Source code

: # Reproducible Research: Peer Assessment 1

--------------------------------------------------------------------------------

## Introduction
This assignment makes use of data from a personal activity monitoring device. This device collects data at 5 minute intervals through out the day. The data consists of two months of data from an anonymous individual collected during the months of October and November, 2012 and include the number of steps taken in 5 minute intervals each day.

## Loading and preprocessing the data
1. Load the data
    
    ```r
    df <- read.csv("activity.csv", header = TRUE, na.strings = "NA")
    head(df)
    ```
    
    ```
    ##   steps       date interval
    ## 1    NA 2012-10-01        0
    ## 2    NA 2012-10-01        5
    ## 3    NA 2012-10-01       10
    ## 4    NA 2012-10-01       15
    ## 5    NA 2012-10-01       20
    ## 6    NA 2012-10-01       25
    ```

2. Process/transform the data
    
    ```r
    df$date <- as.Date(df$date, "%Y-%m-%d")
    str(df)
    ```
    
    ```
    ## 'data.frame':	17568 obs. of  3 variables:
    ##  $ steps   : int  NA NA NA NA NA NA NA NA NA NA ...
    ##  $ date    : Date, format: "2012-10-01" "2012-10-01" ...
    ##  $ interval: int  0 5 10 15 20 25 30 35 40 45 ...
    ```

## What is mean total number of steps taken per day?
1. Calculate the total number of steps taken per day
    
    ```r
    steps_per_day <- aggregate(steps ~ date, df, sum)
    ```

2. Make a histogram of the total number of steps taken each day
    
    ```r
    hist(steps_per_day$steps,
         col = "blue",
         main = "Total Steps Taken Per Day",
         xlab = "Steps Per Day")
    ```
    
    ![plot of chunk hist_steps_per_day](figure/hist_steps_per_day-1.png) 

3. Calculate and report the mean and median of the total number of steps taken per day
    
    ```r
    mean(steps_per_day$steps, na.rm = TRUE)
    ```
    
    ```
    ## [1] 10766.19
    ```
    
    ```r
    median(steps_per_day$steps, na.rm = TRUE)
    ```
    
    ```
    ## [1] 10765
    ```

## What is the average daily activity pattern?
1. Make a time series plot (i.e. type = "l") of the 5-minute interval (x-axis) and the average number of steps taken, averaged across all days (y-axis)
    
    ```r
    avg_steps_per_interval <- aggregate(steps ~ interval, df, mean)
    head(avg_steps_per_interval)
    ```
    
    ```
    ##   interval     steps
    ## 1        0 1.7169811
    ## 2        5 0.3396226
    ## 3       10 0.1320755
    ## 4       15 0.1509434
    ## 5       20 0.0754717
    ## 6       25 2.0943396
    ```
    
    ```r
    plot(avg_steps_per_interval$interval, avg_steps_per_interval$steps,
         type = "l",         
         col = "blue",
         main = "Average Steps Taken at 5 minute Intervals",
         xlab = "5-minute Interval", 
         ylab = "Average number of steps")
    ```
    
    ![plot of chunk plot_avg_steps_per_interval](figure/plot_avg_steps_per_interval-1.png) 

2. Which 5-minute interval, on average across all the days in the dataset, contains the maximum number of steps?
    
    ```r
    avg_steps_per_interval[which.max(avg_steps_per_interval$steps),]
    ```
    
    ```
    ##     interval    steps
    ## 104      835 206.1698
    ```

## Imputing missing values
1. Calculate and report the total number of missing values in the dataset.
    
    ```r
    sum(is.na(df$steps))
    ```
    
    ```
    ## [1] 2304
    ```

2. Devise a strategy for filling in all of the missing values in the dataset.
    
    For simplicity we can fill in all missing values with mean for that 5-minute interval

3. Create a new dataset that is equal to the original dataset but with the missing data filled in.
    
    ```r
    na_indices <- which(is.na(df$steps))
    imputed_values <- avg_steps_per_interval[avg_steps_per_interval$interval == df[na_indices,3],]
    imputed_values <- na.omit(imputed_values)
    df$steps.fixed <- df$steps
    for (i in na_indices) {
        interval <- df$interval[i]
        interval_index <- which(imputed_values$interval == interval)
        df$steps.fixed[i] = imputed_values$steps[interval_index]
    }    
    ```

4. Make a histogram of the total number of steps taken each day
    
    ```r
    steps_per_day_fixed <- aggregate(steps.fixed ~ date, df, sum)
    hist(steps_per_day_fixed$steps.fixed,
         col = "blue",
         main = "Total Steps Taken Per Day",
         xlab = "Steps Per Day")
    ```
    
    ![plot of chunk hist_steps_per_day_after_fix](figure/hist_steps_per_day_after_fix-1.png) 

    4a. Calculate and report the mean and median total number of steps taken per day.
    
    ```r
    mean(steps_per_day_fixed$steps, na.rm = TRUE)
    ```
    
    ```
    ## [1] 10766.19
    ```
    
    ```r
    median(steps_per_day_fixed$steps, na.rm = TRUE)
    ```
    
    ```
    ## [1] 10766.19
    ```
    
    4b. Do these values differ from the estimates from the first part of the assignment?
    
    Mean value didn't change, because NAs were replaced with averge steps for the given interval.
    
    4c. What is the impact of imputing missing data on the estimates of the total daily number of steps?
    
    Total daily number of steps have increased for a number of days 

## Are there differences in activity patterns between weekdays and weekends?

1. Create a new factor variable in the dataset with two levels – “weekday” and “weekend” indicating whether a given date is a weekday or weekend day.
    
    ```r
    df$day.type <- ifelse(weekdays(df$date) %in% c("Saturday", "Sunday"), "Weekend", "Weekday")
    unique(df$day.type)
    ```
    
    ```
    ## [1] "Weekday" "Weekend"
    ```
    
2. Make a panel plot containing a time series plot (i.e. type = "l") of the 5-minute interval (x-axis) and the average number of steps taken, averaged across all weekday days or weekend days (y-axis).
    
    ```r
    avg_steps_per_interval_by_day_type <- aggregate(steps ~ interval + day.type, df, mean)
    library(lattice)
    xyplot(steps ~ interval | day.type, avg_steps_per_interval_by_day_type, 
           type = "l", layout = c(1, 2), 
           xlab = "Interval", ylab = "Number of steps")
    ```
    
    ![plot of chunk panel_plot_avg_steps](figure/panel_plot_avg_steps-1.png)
+===+
_DIRECTIONS FOR THIS TASK_:
Each line of the listing must be output once more, exactly as shown above.

_ANSWER SPACE_:
Source code

: # Reproducible Research: Peer Assessment 1

--------------------------------------------------------------------------------

## Introduction
This assignment makes use of data from a personal activity monitoring device. This device collects data at 5 minute intervals through out the day. The data consists of two months of data from an anonymous individual collected during the months of October and November, 2012 and include the number of steps taken in 5 minute intervals each day.

## Loading and preprocessing the data
1. Load the data
    
    ```r
    df <- read.csv("activity.csv", header = TRUE, na.strings = "NA")
    head(df)
    ```
    
    ```
    ##   steps       date interval
    ## 1    NA 2012-10-01        0
    ## 2    NA 2012-10-01        5
    ## 3    NA 2012-10-01       10
    ## 4    NA 2012-10-01       15
    ## 5    NA 2012-10-01       20
    ## 6    NA 2012-10-01       25
    ```

2. Process/transform the data
    
    ```r
    df$date <- as.Date(df$date, "%Y-%m-%d")
    str(df)
    ```
    
    ```
    ## 'data.frame':	17568 obs. of  3 variables:
    ##  $ steps   : int  NA NA NA NA NA NA NA NA NA NA ...
    ##  $ date    : Date, format: "2012-10-01" "2012-10-01" ...
    ##  $ interval: int  0 5 10 15 20 25 30 35 40 45 ...
    ```

## What is mean total number of steps taken per day?
1. Calculate the total number of steps taken per day
    
    ```r
    steps_per_day <- aggregate(steps ~ date, df, sum)
    ```

2. Make a histogram of the total number of steps taken each day
    
    ```r
    hist(steps_per_day$steps,
         col = "blue",
         main = "Total Steps Taken Per Day",
         xlab = "Steps Per Day")
    ```
    
    ![plot of chunk hist_steps_per_day](figure/hist_steps_per_day-1.png) 

3. Calculate and report the mean and median of the total number of steps taken per day
    
    ```r
    mean(steps_per_day$steps, na.rm = TRUE)
    ```
    
    ```
    ## [1] 10766.19
    ```
    
    ```r
    median(steps_per_day$steps, na.rm = TRUE)
    ```
    
    ```
    ## [1] 10765
    ```

## What is the average daily activity pattern?
1. Make a time series plot (i.e. type = "l") of the 5-minute interval (x-axis) and the average number of steps taken, averaged across all days (y-axis)
    
    ```r
    avg_steps_per_interval <- aggregate(steps ~ interval, df, mean)
    head(avg_steps_per_interval)
    ```
    
    ```
    ##   interval     steps
    ## 1        0 1.7169811
    ## 2        5 0.3396226
    ## 3       10 0.1320755
    ## 4       15 0.1509434
    ## 5       20 0.0754717
    ## 6       25 2.0943396
    ```
    
    ```r
    plot(avg_steps_per_interval$interval, avg_steps_per_interval$steps,
         type = "l",         
         col = "blue",
         main = "Average Steps Taken at 5 minute Intervals",
         xlab = "5-minute Interval", 
         ylab = "Average number of steps")
    ```
    
    ![plot of chunk plot_avg_steps_per_interval](figure/plot_avg_steps_per_interval-1.png) 

2. Which 5-minute interval, on average across all the days in the dataset, contains the maximum number of steps?
    
    ```r
    avg_steps_per_interval[which.max(avg_steps_per_interval$steps),]
    ```
    
    ```
    ##     interval    steps
    ## 104      835 206.1698
    ```

## Imputing missing values
1. Calculate and report the total number of missing values in the dataset.
    
    ```r
    sum(is.na(df$steps))
    ```
    
    ```
    ## [1] 2304
    ```

2. Devise a strategy for filling in all of the missing values in the dataset.
    
    For simplicity we can fill in all missing values with mean for that 5-minute interval

3. Create a new dataset that is equal to the original dataset but with the missing data filled in.
    
    ```r
    na_indices <- which(is.na(df$steps))
    imputed_values <- avg_steps_per_interval[avg_steps_per_interval$interval == df[na_indices,3],]
    imputed_values <- na.omit(imputed_values)
    df$steps.fixed <- df$steps
    for (i in na_indices) {
        interval <- df$interval[i]
        interval_index <- which(imputed_values$interval == interval)
        df$steps.fixed[i] = imputed_values$steps[interval_index]
    }    
    ```

4. Make a histogram of the total number of steps taken each day
    
    ```r
    steps_per_day_fixed <- aggregate(steps.fixed ~ date, df, sum)
    hist(steps_per_day_fixed$steps.fixed,
         col = "blue",
         main = "Total Steps Taken Per Day",
         xlab = "Steps Per Day")
    ```
    
    ![plot of chunk hist_steps_per_day_after_fix](figure/hist_steps_per_day_after_fix-1.png) 

    4a. Calculate and report the mean and median total number of steps taken per day.
    
    ```r
    mean(steps_per_day_fixed$steps, na.rm = TRUE)
    ```
    
    ```
    ## [1] 10766.19
    ```
    
    ```r
    median(steps_per_day_fixed$steps, na.rm = TRUE)
    ```
    
    ```
    ## [1] 10766.19
    ```
    
    4b. Do these values differ from the estimates from the first part of the assignment?
    
    Mean value didn't change, because NAs were replaced with averge steps for the given interval.
    
    4c. What is the impact of imputing missing data on the estimates of the total daily number of steps?
    
    Total daily number of steps have increased for a number of days 

## Are there differences in activity patterns between weekdays and weekends?

1. Create a new factor variable in the dataset with two levels – “weekday” and “weekend” indicating whether a given date is a weekday or weekend day.
    
    ```r
    df$day.type <- ifelse(weekdays(df$date) %in% c("Saturday", "Sunday"), "Weekend", "Weekday")
    unique(df$day.type)
    ```
    
    ```
    ## [1] "Weekday" "Weekend"
    ```
    
2. Make a panel plot containing a time series plot (i.e. type = "l") of the 5-minute interval (x-axis) and the average number of steps taken, averaged across all weekday days or weekend days (y-axis).
    
    ```r
    avg_steps_per_interval_by_day_type <- aggregate(steps ~ interval + day.type, df, mean)
    library(lattice)
    xyplot(steps ~ interval | day.type, avg_steps_per_interval_by_day_type, 
           type = "l", layout = c(1, 2), 
           xlab = "Interval", ylab = "Number of steps")
    ```
    
    ![plot of chunk panel_plot_avg_steps](figure/panel_plot_avg_steps-1.png)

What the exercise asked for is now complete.